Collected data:
*** Block opens ***

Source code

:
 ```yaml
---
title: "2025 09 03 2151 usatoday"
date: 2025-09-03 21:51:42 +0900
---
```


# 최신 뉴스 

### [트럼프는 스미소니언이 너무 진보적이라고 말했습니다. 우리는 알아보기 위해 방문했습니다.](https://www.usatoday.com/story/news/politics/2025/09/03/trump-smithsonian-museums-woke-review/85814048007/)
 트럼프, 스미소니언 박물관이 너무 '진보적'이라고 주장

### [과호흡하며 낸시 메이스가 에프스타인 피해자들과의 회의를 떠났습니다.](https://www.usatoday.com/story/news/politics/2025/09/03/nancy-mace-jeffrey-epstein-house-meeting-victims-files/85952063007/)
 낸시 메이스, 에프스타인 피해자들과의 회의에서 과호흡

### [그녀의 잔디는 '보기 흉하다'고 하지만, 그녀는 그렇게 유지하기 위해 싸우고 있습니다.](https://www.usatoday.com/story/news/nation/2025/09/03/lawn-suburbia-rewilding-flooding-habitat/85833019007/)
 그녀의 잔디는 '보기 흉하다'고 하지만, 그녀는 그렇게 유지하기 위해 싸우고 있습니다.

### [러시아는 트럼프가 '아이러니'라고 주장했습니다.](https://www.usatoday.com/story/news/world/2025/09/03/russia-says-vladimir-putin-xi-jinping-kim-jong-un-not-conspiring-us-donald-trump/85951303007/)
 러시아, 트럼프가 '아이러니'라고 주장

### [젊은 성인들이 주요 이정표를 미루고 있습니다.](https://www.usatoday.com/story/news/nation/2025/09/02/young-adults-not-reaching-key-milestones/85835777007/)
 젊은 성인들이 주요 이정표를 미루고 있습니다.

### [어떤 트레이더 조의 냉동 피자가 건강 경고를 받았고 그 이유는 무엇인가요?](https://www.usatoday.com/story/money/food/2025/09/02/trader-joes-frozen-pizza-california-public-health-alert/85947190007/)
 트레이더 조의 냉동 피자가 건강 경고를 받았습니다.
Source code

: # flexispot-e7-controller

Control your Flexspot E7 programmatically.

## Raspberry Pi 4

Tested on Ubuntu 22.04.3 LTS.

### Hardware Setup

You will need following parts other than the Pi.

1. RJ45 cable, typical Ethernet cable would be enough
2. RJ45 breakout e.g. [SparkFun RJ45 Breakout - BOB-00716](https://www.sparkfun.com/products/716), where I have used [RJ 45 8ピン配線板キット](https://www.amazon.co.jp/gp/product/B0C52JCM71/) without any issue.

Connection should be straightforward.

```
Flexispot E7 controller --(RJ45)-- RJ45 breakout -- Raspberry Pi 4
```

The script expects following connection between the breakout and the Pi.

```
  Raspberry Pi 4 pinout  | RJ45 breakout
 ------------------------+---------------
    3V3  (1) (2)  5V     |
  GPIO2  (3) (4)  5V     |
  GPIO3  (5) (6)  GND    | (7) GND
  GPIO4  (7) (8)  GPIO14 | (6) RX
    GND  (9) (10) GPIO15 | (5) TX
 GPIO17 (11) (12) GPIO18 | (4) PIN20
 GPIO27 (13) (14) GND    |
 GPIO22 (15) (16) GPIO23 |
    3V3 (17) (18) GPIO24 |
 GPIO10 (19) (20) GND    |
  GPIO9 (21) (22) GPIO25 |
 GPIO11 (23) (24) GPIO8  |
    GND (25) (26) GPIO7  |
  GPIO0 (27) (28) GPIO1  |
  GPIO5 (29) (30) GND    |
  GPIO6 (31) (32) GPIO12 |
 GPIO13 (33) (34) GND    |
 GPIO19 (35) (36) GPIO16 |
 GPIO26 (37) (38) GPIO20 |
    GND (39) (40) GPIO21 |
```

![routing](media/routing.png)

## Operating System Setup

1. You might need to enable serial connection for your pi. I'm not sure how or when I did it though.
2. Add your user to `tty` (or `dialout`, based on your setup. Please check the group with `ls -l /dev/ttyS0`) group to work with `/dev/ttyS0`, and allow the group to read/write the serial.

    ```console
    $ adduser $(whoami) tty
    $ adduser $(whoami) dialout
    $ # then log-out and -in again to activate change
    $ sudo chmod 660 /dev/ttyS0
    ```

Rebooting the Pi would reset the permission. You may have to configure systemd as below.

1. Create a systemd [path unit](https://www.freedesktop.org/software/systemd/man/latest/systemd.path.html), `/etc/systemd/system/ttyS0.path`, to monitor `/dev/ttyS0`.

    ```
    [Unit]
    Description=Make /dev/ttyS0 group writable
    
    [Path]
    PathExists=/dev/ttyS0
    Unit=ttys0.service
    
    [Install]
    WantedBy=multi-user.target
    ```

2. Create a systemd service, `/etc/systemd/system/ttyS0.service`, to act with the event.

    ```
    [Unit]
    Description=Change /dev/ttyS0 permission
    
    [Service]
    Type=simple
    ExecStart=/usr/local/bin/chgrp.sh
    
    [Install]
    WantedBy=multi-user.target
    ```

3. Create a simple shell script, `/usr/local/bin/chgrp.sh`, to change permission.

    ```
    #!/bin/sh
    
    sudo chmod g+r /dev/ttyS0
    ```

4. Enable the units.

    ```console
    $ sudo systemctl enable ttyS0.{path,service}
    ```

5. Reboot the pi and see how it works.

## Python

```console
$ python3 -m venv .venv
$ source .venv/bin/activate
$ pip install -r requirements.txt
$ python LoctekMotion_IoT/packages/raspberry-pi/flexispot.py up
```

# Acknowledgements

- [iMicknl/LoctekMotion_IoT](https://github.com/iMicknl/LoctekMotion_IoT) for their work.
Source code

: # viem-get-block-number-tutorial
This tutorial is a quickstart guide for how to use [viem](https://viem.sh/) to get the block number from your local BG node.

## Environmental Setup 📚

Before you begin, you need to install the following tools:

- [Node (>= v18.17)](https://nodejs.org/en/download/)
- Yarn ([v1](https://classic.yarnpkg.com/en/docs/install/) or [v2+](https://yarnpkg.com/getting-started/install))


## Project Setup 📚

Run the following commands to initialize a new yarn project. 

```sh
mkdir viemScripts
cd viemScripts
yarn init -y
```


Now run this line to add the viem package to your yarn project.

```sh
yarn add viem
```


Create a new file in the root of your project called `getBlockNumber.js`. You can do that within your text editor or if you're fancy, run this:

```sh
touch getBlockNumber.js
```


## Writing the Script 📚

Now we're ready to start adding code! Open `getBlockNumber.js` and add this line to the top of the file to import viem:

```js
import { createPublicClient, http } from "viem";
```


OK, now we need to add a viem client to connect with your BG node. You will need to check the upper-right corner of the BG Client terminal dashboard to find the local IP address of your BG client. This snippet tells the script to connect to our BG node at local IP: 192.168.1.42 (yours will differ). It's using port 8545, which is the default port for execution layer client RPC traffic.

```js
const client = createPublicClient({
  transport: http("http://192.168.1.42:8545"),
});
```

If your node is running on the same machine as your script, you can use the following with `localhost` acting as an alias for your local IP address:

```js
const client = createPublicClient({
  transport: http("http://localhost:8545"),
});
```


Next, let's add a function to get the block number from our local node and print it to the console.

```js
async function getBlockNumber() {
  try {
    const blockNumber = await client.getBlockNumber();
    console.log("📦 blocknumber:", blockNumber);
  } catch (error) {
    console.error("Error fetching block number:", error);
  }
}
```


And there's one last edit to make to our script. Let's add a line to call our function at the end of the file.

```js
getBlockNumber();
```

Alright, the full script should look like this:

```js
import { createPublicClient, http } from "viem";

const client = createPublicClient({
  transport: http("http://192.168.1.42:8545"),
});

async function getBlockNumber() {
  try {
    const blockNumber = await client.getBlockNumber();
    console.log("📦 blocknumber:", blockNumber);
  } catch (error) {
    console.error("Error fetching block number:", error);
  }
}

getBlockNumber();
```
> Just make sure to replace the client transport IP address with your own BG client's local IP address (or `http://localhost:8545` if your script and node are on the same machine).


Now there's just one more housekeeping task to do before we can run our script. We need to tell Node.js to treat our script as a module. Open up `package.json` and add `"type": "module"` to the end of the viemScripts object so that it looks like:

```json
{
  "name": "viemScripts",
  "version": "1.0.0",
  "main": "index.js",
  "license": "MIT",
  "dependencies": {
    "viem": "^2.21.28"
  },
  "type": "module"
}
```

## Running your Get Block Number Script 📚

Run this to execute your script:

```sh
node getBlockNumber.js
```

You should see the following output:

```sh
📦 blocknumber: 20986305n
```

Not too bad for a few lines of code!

*** Block closes ***

WHAT YOU WILL DO: In the entries above, find the line with "4. Enable the units." and the line with "## Environmental Setup 📚", then restate word for word both of them and every line between, with nothing more.

YOUR SOLUTION:
4. Enable the units.

    ```console
    $ sudo systemctl enable ttyS0.{path,service}
    ```

5. Reboot the pi and see how it works.

## Python

```console
$ python3 -m venv .venv
$ source .venv/bin/activate
$ pip install -r requirements.txt
$ python LoctekMotion_IoT/packages/raspberry-pi/flexispot.py up
```

# Acknowledgements

- [iMicknl/LoctekMotion_IoT](https://github.com/iMicknl/LoctekMotion_IoT) for their work.
Source code

: # viem-get-block-number-tutorial
This tutorial is a quickstart guide for how to use [viem](https://viem.sh/) to get the block number from your local BG node.

## Environmental Setup 📚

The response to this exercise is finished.